All of the entries should be returned without a single change.

(Stored data entries)
——————
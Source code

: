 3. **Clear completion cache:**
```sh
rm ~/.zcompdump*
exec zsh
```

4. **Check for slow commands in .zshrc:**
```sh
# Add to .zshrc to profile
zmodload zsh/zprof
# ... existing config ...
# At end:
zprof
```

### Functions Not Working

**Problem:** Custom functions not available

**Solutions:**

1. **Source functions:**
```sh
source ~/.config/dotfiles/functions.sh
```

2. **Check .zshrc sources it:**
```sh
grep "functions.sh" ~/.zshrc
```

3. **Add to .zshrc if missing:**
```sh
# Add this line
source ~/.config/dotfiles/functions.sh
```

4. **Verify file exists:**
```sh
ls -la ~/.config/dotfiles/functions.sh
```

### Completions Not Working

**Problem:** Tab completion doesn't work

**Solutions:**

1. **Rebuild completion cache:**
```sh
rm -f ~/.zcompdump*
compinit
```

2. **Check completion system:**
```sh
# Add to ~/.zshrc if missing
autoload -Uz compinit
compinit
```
——————
* _Task output_
Source code

: 3. **Clear completion cache:**
```sh
rm ~/.zcompdump*
exec zsh
```

4. **Check for slow commands in .zshrc:**
```sh
# Add to .zshrc to profile
zmodload zsh/zprof
# ... existing config ...
# At end:
zprof
```

### Functions Not Working

**Problem:** Custom functions not available

**Solutions:**

1. **Source functions:**
```sh
source ~/.config/dotfiles/functions.sh
```

2. **Check .zshrc sources it:**
```sh
grep "functions.sh" ~/.zshrc
```

3. **Add to .zshrc if missing:**
```sh
# Add this line
source ~/.config/dotfiles/functions.sh
```

4. **Verify file exists:**
```sh
ls -la ~/.config/dotfiles/functions.sh
```

### Completions Not Working

**Problem:** Tab completion doesn't work

**Solutions:**

1. **Rebuild completion cache:**
```sh
rm -f ~/.zcompdump*
compinit
```

2. **Check completion system:**
```sh
# Add to ~/.zshrc if missing
autoload -Uz compinit
compinit
```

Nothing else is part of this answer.